I spent a year prosecuting Felony drug crimes in Portland, Oregon (a great, but insanely liberal city). In addtion to dealing with the daily run of users and dealers, we also had year-long program of rehab for those facing a felony possession charge; make it through a year of treatment, piss tests, and court visits every 6 weeks, and get the charge dropped. So my comments are shaped by this experience. Sitting in a courtroom two afternoons a week representing the state while 150 drug addicts get up one by one to lie to the Judge gives one a unique insight to the mentality of those who get sucked into this mess.

By law and policy we would hammer dealers, and coddle users. Most judges would refuse to even hear a marijuana case. As many of you have stated, this is complicated, but I think we would be hard pressed to adopt a new system as horribly flawed, with such devastating 2nd and 3rd order effects as the current one.

Some form of legalization makes sense. To target supply only affects price. What we need is a way to legally buy the stuff so that it can be regulated and taxed, and to disempower the tremendous criminal and terrorist networks funded by the current system. We then need a strong family of laws as to who can use what, when and where. Let people make choices. If your choice is to use drugs, you opt out of most responsible positions in society. Finally you'd need common-sense, relatively low cost ways to enforce. Easy testing, and ways to punish those who violate the system that does not ruin them for life or punish the taxpayers in the process.

We'd need to let go of some of our Puritanical impulses to adopt such a system, but I believe we really need to.

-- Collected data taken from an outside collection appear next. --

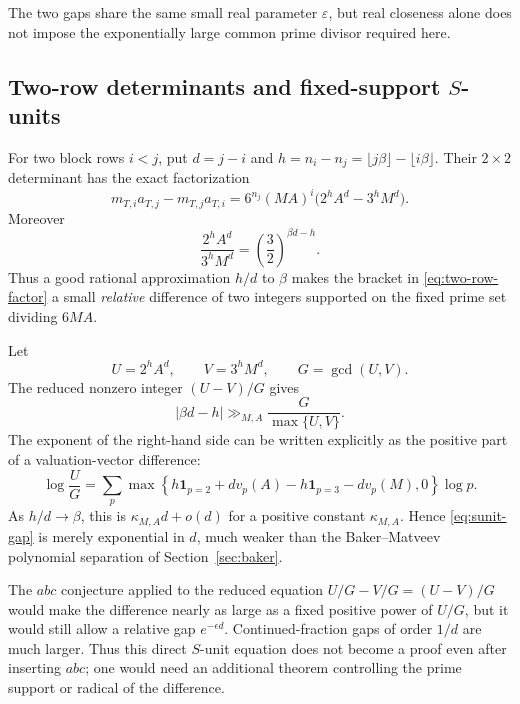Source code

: \documentclass[11pt,oneside]{article}
\theoremstyle{definition}
\theoremstyle{remark}
\begin{document}
The two gaps share the same small real parameter $\varepsilon$, but real closeness alone does
not impose the exponentially large common prime divisor required here.

\subsection{Two-row determinants and fixed-support \texorpdfstring{$S$}{S}-units}

For two block rows $i<j$, put $d=j-i$ and
$h=n_i-n_j=\lfloor j\beta\rfloor-\lfloor i\beta\rfloor$.  Their $2\times2$ determinant has
the exact factorization
\begin{equation}\label{eq:two-row-factor}
 m_{T,i}a_{T,j}-m_{T,j}a_{T,i}
 =6^{n_j}(MA)^i\bigl(2^hA^d-3^hM^d\bigr).
\end{equation}
Moreover
\begin{equation}\label{eq:two-row-ratio}
 \frac{2^hA^d}{3^hM^d}
 =\left(\frac32\right)^{\beta d-h}.
\end{equation}
Thus a good rational approximation $h/d$ to $\beta$ makes the bracket in
\eqref{eq:two-row-factor} a small \emph{relative} difference of two integers supported on the
fixed prime set dividing $6MA$.

Let
\[
 U=2^hA^d,
 \qquad V=3^hM^d,
 \qquad G=\gcd(U,V).
\]
The reduced nonzero integer $(U-V)/G$ gives
\begin{equation}\label{eq:sunit-gap}
 |\beta d-h|
 \gg_{M,A}\frac{G}{\max\{U,V\}}.
\end{equation}
The exponent of the right-hand side can be written explicitly as the positive part of a
valuation-vector difference:
\begin{equation}\label{eq:sunit-rate}
 \log\frac{U}{G}
 =\sum_p
 \max\!\left
 \{h\mathbf1_{p=2}+d v_p(A)
   -h\mathbf1_{p=3}-d v_p(M),0\right\}\log p.
\end{equation}
As $h/d\to\beta$, this is $\kappa_{M,A}d+o(d)$ for a positive constant
$\kappa_{M,A}$.  Hence \eqref{eq:sunit-gap} is merely exponential in $d$, much weaker than the
Baker--Matveev polynomial separation of Section~\ref{sec:baker}.

The $abc$ conjecture applied to the reduced equation $U/G-V/G=(U-V)/G$ would make the
difference nearly as large as a fixed positive power of $U/G$, but it would still allow a
relative gap $e^{-\epsilon d}$.  Continued-fraction gaps of order $1/d$ are much larger.
Thus this direct $S$-unit equation does not become a proof even after inserting $abc$; one
would need an additional theorem controlling the prime support or radical of the difference.
\end{document}
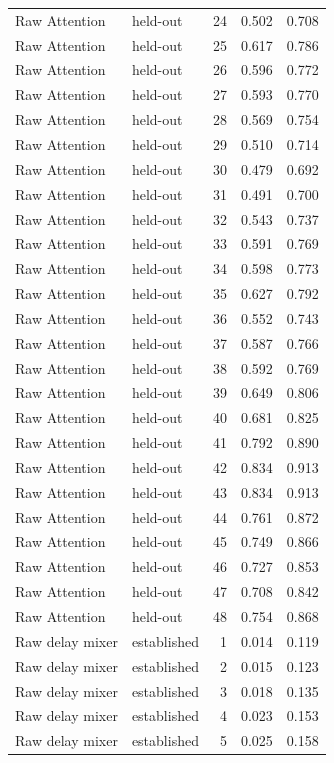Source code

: \begin{tabular}{llrrr}
Raw Attention & held-out & 24 & 0.502 & 0.708 \\
Raw Attention & held-out & 25 & 0.617 & 0.786 \\
Raw Attention & held-out & 26 & 0.596 & 0.772 \\
Raw Attention & held-out & 27 & 0.593 & 0.770 \\
Raw Attention & held-out & 28 & 0.569 & 0.754 \\
Raw Attention & held-out & 29 & 0.510 & 0.714 \\
Raw Attention & held-out & 30 & 0.479 & 0.692 \\
Raw Attention & held-out & 31 & 0.491 & 0.700 \\
Raw Attention & held-out & 32 & 0.543 & 0.737 \\
Raw Attention & held-out & 33 & 0.591 & 0.769 \\
Raw Attention & held-out & 34 & 0.598 & 0.773 \\
Raw Attention & held-out & 35 & 0.627 & 0.792 \\
Raw Attention & held-out & 36 & 0.552 & 0.743 \\
Raw Attention & held-out & 37 & 0.587 & 0.766 \\
Raw Attention & held-out & 38 & 0.592 & 0.769 \\
Raw Attention & held-out & 39 & 0.649 & 0.806 \\
Raw Attention & held-out & 40 & 0.681 & 0.825 \\
Raw Attention & held-out & 41 & 0.792 & 0.890 \\
Raw Attention & held-out & 42 & 0.834 & 0.913 \\
Raw Attention & held-out & 43 & 0.834 & 0.913 \\
Raw Attention & held-out & 44 & 0.761 & 0.872 \\
Raw Attention & held-out & 45 & 0.749 & 0.866 \\
Raw Attention & held-out & 46 & 0.727 & 0.853 \\
Raw Attention & held-out & 47 & 0.708 & 0.842 \\
Raw Attention & held-out & 48 & 0.754 & 0.868 \\
Raw delay mixer & established & 1 & 0.014 & 0.119 \\
Raw delay mixer & established & 2 & 0.015 & 0.123 \\
Raw delay mixer & established & 3 & 0.018 & 0.135 \\
Raw delay mixer & established & 4 & 0.023 & 0.153 \\
Raw delay mixer & established & 5 & 0.025 & 0.158 \\

\end{tabular}

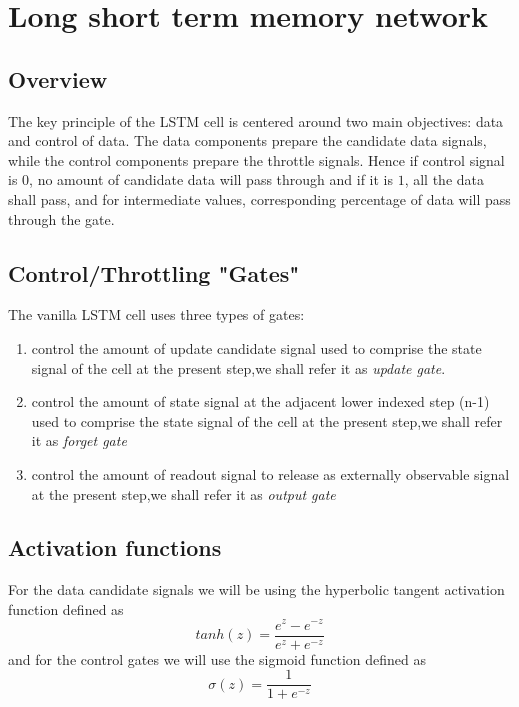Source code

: \documentclass[12pt,a4paper]{article}
\begin{document}
{\section{Long short term memory network}
\subsection{Overview}
The key principle of the LSTM cell is centered around two main objectives: data and control of data. The data components prepare the candidate data signals, while the control components prepare the throttle signals. Hence if control signal is $0$, no amount of candidate data will pass through and if it is $1$, all the data shall pass, and for intermediate values, corresponding percentage of data will pass through the gate.
\subsection{Control/Throttling "Gates"}
The vanilla LSTM cell uses three types of gates:
\begin{enumerate}
    \item control the amount of update candidate signal used to comprise the state signal of the cell at the present step,we shall refer it as \textit{update gate}.
    \item control the amount of state signal at the adjacent lower indexed step (n-1)  used to comprise the state signal of the cell at the present step,we shall refer it as \textit{forget gate}
    \item control the amount of readout signal to release as externally observable signal at the present step,we shall refer it as \textit{output gate}
\end{enumerate}
\subsection{Activation functions}
For the data candidate signals we will be using the hyperbolic tangent activation function defined as
\[
tanh(z) = \frac{e^{z}-e^{-z}}{e^{z}+e^{-z}}\tag{33}
\]
and for the control gates we will use the sigmoid function defined as
\[
\sigma(z) = \frac{1}{1+e^{-z}}\tag{34}
\]
}
\end{document}
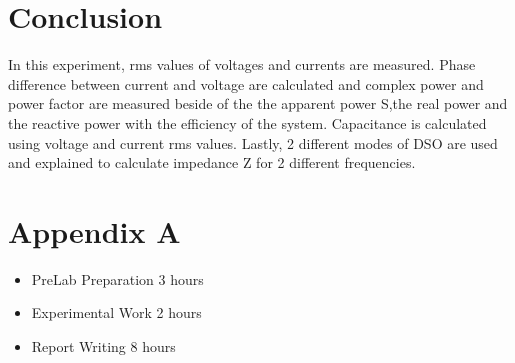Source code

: \documentclass[letterpaper,12pt]{article}
\begin{document}
\section{Conclusion}
In this experiment, rms values of voltages and currents are measured. Phase difference between current and voltage are calculated and complex power and power factor are measured beside of the the apparent power S,the real power and the reactive power with the efficiency of the system. Capacitance is calculated using voltage and current rms values. Lastly, 2 different modes of DSO are used and explained to calculate impedance Z for 2 different frequencies.


\section*{Appendix A}
\begin{itemize}
    \item PreLab Preparation 3 hours
    \item Experimental Work 2  hours
    \item Report Writing 8 hours
\end{itemize}
\end{document}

Frankly our current policy, like so much foreign policy, is racist. Put the onus on brown people, but hold white people harmless. It's not my kids using that are the problem, it is some Columbian's kids growing or manufacturing a product that pays enough to put food on the table that is the problem. We need to evolve. We need to take responsibility at a personal and national level. I don't see many politicians prioritizing this issue beyond the status quo though.